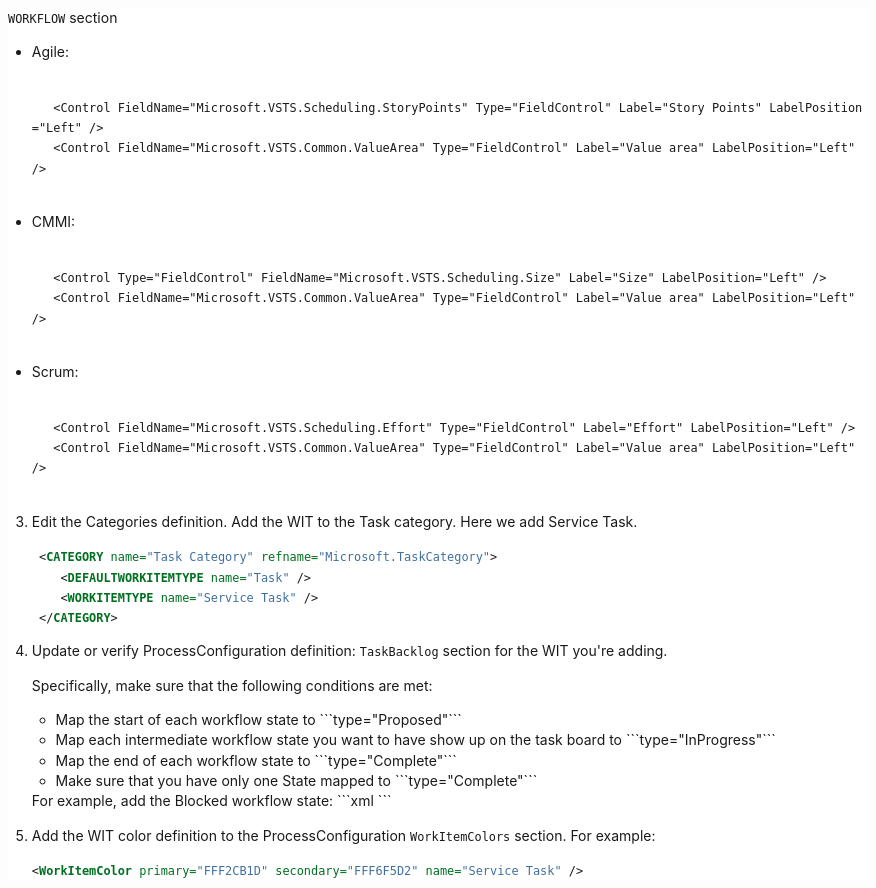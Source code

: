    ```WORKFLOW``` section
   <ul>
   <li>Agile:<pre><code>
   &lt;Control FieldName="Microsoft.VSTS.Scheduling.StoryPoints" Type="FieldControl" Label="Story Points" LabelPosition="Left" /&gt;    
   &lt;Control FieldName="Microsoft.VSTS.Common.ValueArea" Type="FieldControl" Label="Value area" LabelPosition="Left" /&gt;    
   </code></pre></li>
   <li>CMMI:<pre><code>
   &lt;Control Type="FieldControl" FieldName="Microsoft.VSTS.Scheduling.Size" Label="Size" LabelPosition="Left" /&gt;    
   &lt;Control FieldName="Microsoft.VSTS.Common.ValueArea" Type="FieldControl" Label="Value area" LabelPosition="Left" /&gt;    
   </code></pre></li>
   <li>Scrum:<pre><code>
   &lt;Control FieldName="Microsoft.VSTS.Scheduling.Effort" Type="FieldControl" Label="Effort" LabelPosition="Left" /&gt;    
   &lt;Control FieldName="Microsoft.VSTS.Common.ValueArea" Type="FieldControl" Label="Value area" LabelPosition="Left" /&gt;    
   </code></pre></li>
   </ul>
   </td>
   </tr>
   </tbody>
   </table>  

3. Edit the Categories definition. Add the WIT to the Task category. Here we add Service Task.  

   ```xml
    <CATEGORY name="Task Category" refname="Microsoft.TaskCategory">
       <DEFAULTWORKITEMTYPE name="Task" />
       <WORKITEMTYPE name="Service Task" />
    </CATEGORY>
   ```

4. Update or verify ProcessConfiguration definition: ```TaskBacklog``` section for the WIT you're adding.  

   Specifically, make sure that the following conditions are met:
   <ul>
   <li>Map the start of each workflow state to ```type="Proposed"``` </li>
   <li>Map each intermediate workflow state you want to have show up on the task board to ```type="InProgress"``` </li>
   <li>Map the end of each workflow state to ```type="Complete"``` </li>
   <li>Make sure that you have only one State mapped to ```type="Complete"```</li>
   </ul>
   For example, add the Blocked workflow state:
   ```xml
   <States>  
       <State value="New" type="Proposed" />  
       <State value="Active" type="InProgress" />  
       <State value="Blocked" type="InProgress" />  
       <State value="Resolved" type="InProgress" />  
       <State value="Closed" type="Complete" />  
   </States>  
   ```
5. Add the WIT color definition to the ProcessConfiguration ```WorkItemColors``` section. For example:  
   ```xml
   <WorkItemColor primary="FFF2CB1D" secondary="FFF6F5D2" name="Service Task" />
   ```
····················
- _Directions_: The answer must consist only of the lines from the beginning of the entries above through the line that holds "<li>CMMI:<pre><code>", reproduced exactly and without pictures.

- _Result of the task_:
Source code

:    ```WORKFLOW``` section
   <ul>
   <li>Agile:<pre><code>
   &lt;Control FieldName="Microsoft.VSTS.Scheduling.StoryPoints" Type="FieldControl" Label="Story Points" LabelPosition="Left" /&gt;    
   &lt;Control FieldName="Microsoft.VSTS.Common.ValueArea" Type="FieldControl" Label="Value area" LabelPosition="Left" /&gt;    
   </code></pre></li>
   <li>CMMI:<pre><code>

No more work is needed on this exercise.